ACTION ITEM
After finding the line containing "Dưới đây là" below, please output that line and each following one through the line containing "Bessie ăn được 9 ô cỏ.", exactly as written.

===============

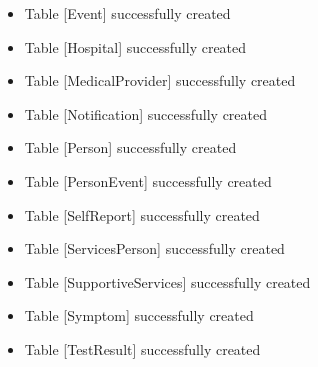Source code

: \documentclass[
]{article}
\providecommand{\tightlist}{%
  \setlength{\itemsep}{0pt}\setlength{\parskip}{0pt}}
\begin{document}
\begin{itemize}
\tightlist
\item
  Table {[}Event{]} successfully created
\end{itemize}

\begin{itemize}
\tightlist
\item
  Table {[}Hospital{]} successfully created
\end{itemize}

\begin{itemize}
\tightlist
\item
  Table {[}MedicalProvider{]} successfully created
\end{itemize}

\begin{itemize}
\tightlist
\item
  Table {[}Notification{]} successfully created
\end{itemize}

\begin{itemize}
\tightlist
\item
  Table {[}Person{]} successfully created
\end{itemize}

\begin{itemize}
\tightlist
\item
  Table {[}PersonEvent{]} successfully created
\end{itemize}

\begin{itemize}
\tightlist
\item
  Table {[}SelfReport{]} successfully created
\end{itemize}

\begin{itemize}
\tightlist
\item
  Table {[}ServicesPerson{]} successfully created
\end{itemize}

\begin{itemize}
\tightlist
\item
  Table {[}SupportiveServices{]} successfully created
\end{itemize}

\begin{itemize}
\tightlist
\item
  Table {[}Symptom{]} successfully created
\end{itemize}

\begin{itemize}
\tightlist
\item
  Table {[}TestResult{]} successfully created
\end{itemize}
\end{document}
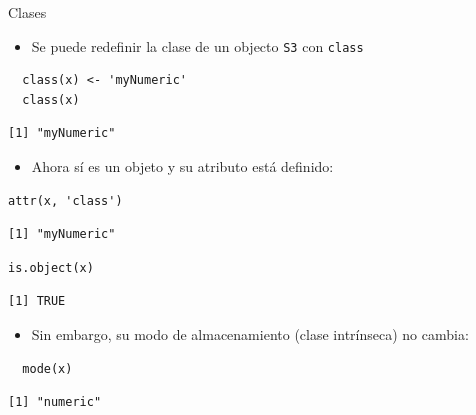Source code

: \documentclass[xcolor={usenames,svgnames,dvipsnames}]{beamer}
\begin{document}
\begin{frame}[fragile,label={sec:orgheadline6}]{Clases}
 \begin{itemize}
\item Se puede redefinir la clase de un objecto \texttt{S3} con \texttt{class}
\end{itemize}
\lstset{language=R,label= ,caption= ,captionpos=b,numbers=none}
\begin{lstlisting}
  class(x) <- 'myNumeric'
  class(x)
\end{lstlisting}

\begin{verbatim}
[1] "myNumeric"
\end{verbatim}

\begin{itemize}
\item Ahora sí es un objeto y su atributo está definido:
\end{itemize}
\lstset{language=R,label= ,caption= ,captionpos=b,numbers=none}
\begin{lstlisting}
attr(x, 'class')
\end{lstlisting}

\begin{verbatim}
[1] "myNumeric"
\end{verbatim}

\lstset{language=R,label= ,caption= ,captionpos=b,numbers=none}
\begin{lstlisting}
is.object(x)
\end{lstlisting}

\begin{verbatim}
[1] TRUE
\end{verbatim}

\begin{itemize}
\item Sin embargo, su modo de almacenamiento (clase intrínseca) no cambia:
\end{itemize}
\lstset{language=R,label= ,caption= ,captionpos=b,numbers=none}
\begin{lstlisting}
  mode(x)
\end{lstlisting}

\begin{verbatim}
[1] "numeric"
\end{verbatim}
\end{frame}
\end{document}
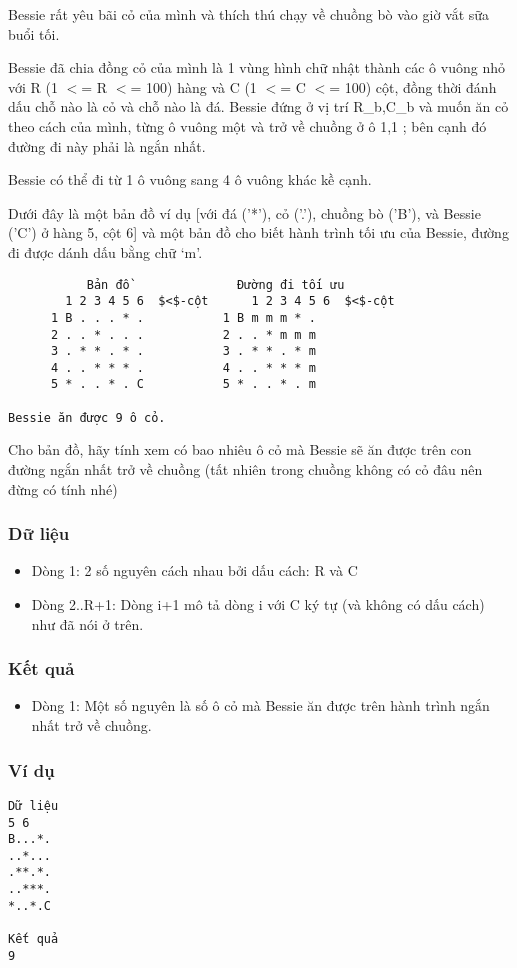



   Bessie rất yêu bãi cỏ của mình và thích thú chạy về chuồng bò vào  giờ vắt sữa buổi tối.  

   Bessie đã chia đồng cỏ của mình là 1 vùng hình chữ nhật thành  các ô vuông nhỏ với R (1 $<$= R $<$= 100) hàng và C (1 $<$= C $<$= 100) cột,  đồng thời đánh dấu chỗ nào là cỏ và chỗ nào là đá. Bessie đứng ở vị  trí R\_b,C\_b và muốn ăn cỏ theo cách của mình, từng ô vuông một và  trở về chuồng ở ô 1,1 ; bên cạnh đó đường đi này phải là ngắn nhất.  

   Bessie có thể đi từ 1 ô vuông sang 4 ô vuông khác kề cạnh.  

   Dưới đây là một bản đồ ví dụ [với đá ('*'), cỏ ('.'),  chuồng bò ('B'),  và Bessie ('C') ở hàng 5, cột 6] và một bản đồ cho biết hành trình  tối ưu của Bessie, đường đi được dánh dấu bằng chữ ‘m’.  
\begin{verbatim}
           Bản đồ               Đường đi tối ưu
        1 2 3 4 5 6  $<$-cột      1 2 3 4 5 6  $<$-cột
      1 B . . . * .           1 B m m m * .
      2 . . * . . .           2 . . * m m m
      3 . * * . * .           3 . * * . * m
      4 . . * * * .           4 . . * * * m
      5 * . . * . C           5 * . . * . m

Bessie ăn được 9 ô cỏ.
\end{verbatim}

   Cho bản đồ, hãy tính xem có bao nhiêu ô cỏ mà Bessie sẽ ăn được trên  con đường ngắn nhất trở về chuồng (tất nhiên trong chuồng không có  cỏ đâu nên đừng có tính nhé)  

\subsubsection{   Dữ liệu  }
\begin{itemize}
	\item     Dòng 1: 2 số nguyên cách nhau bởi dấu cách: R và C   
	\item     Dòng 2..R+1: Dòng i+1 mô tả dòng i với C ký tự (và không có dấu          cách) như đã nói ở trên.   
\end{itemize}

\subsubsection{   Kết quả  }
\begin{itemize}
	\item     Dòng 1: Một số nguyên là số ô cỏ mà Bessie ăn được trên hành        trình ngắn nhất trở về chuồng.   
\end{itemize}

\subsubsection{   Ví dụ  }
\begin{verbatim}
Dữ liệu
5 6
B...*.
..*...
.**.*.
..***.
*..*.C

Kết quả
9
\end{verbatim}
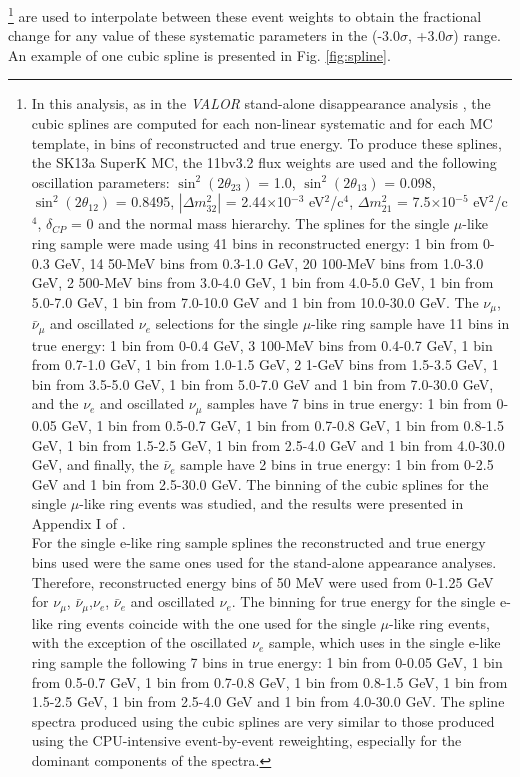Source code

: \begin{enumerate}
\footnote{
  In this analysis, as in the \textit{VALOR} stand-alone disappearance analysis \cite{OurRun1234DisappAnalysis3Flavour},
 the cubic splines are computed for each non-linear systematic and for each MC template,
  in bins of reconstructed and true energy. To produce these splines, the SK13a SuperK MC, the 11bv3.2 flux weights are used and the following oscillation parameters: $\sin^{2}(2\theta_{23})$ = 1.0, $\sin^{2}(2\theta_{13})$ = 0.098, $\sin^{2}(2\theta_{12})$ = 0.8495, $|\Delta m^{2}_{32}|$ = 2.44$\times$10$^{-3}$ eV$^{2}$/c$^{4}$, $\Delta m^{2}_{21}$ = 7.5$\times$10$^{-5}$ eV$^{2}$/c$^{4}$, $\delta_{CP}$ = 0 and the normal mass hierarchy. 
The splines for the single $\mu$-like ring sample were made using 41 bins in reconstructed energy:
  1 bin from 0-0.3 GeV, 14 50-MeV bins from 0.3-1.0 GeV, 20 100-MeV bins from 1.0-3.0 GeV, 2 500-MeV bins from 3.0-4.0 GeV, 1 bin from 4.0-5.0 GeV, 1 bin from 5.0-7.0 GeV, 1 bin from 7.0-10.0 GeV and 1 bin from 10.0-30.0 GeV.
  The $\nu_{\mu}$, $\bar{\nu}_{\mu}$ and oscillated $\nu_{e}$ selections for the single $\mu$-like ring sample have 11 bins in true energy:
  1 bin from 0-0.4 GeV, 3 100-MeV bins from 0.4-0.7 GeV, 1 bin from 0.7-1.0 GeV, 1 bin from 1.0-1.5 GeV, 2 1-GeV bins from 1.5-3.5 GeV,  1 bin from 3.5-5.0 GeV, 1 bin from 5.0-7.0 GeV and 1 bin from 7.0-30.0 GeV, 
and the $\nu_{e}$ and oscillated $\nu_\mu$ samples have 7 bins in true energy:
  1 bin from 0-0.05 GeV, 1 bin from 0.5-0.7 GeV, 1 bin from 0.7-0.8 GeV,
  1 bin from 0.8-1.5 GeV, 1 bin from 1.5-2.5 GeV, 1 bin from 2.5-4.0 GeV and 1 bin from 4.0-30.0 GeV,
  and finally, the $\bar{\nu}_{e}$ sample have 2 bins in true energy:
  1 bin from 0-2.5 GeV and 1 bin from 2.5-30.0 GeV. The binning of the cubic splines for the single $\mu$-like ring events was studied, and the results were presented in Appendix I of \cite{OurRun123DisappAnalysis3Flavour}. \\
For the single e-like ring sample splines the reconstructed and true energy bins used were the same ones used for the
stand-alone appearance analyses. Therefore, reconstructed energy bins of 50 MeV were used from 0-1.25 GeV for $\nu_{\mu}$, $\bar{\nu}_{\mu}$,$\nu_{e}$, $\bar{\nu}_{e}$ and oscillated $\nu_{e}$. The binning for true energy for the single e-like ring events coincide with the one used for the single $\mu$-like ring events, with the exception of the oscillated $\nu_{e}$ sample, which uses in the single e-like ring sample the following 7 bins in true energy:
  1 bin from 0-0.05 GeV, 1 bin from 0.5-0.7 GeV, 1 bin from 0.7-0.8 GeV,
  1 bin from 0.8-1.5 GeV, 1 bin from 1.5-2.5 GeV, 1 bin from 2.5-4.0 GeV and 1 bin from 4.0-30.0 GeV.
  The spline spectra produced using the cubic splines are very similar to those produced using the CPU-intensive event-by-event reweighting, especially for the dominant components of the spectra. 
} are used to interpolate between these event weights 
to obtain the fractional change for any value of these systematic parameters in the (-3.0$\sigma$, +3.0$\sigma$) range.
An example of one cubic spline is presented in Fig. \ref{fig:spline}.\\


\end{enumerate}
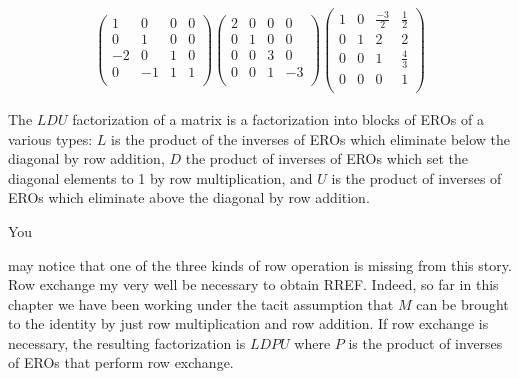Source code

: \begin{example}
\begin{eqnarray*}
\begin{pmatrix}
1&0&0&0\\
0&1&0&0\\
-2&0&1&0\\
0&-1&1&1\\
\end{pmatrix} 
\begin{pmatrix}
2&0&0&0\\
0&1&0&0\\
0&0&3&0\\
0&0&1&-3\\
\end{pmatrix} 
\begin{pmatrix}
1&0&\frac{-3}{2}&\frac{1}{2}\\
0&1&2&2\\
0&0&1&\frac43\\
0&0&0&1\\
\end{pmatrix}
\end{eqnarray*}
\end{example}

The $LDU$ factorization of a matrix is a factorization into blocks of EROs of a various types: $L$ is the product of the inverses of EROs which eliminate below the diagonal by row addition, $D$ the product of inverses of EROs which set the diagonal elements to 1 by row multiplication, and $U$ is the product of inverses of EROs which eliminate above the diagonal by row addition.

\hypertarget{LDPU}{
You} may notice that one of the three kinds of row operation is missing from this story. 
Row exchange my very well be necessary to obtain RREF. Indeed, 
so far in this chapter we have been working under the tacit assumption that 
$M$ can be brought to the identity by just row multiplication and row addition. 
If row exchange is necessary, the resulting factorization is $LDPU$ where $P$ is the product of inverses of EROs that perform row exchange.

===============

TASK SOLUTION
   Dưới đây là một bản đồ ví dụ [với đá ('*'), cỏ ('.'),  chuồng bò ('B'),  và Bessie ('C') ở hàng 5, cột 6] và một bản đồ cho biết hành trình  tối ưu của Bessie, đường đi được dánh dấu bằng chữ ‘m’.  
\begin{verbatim}
           Bản đồ               Đường đi tối ưu
        1 2 3 4 5 6  $<$-cột      1 2 3 4 5 6  $<$-cột
      1 B . . . * .           1 B m m m * .
      2 . . * . . .           2 . . * m m m
      3 . * * . * .           3 . * * . * m
      4 . . * * * .           4 . . * * * m
      5 * . . * . C           5 * . . * . m

Bessie ăn được 9 ô cỏ.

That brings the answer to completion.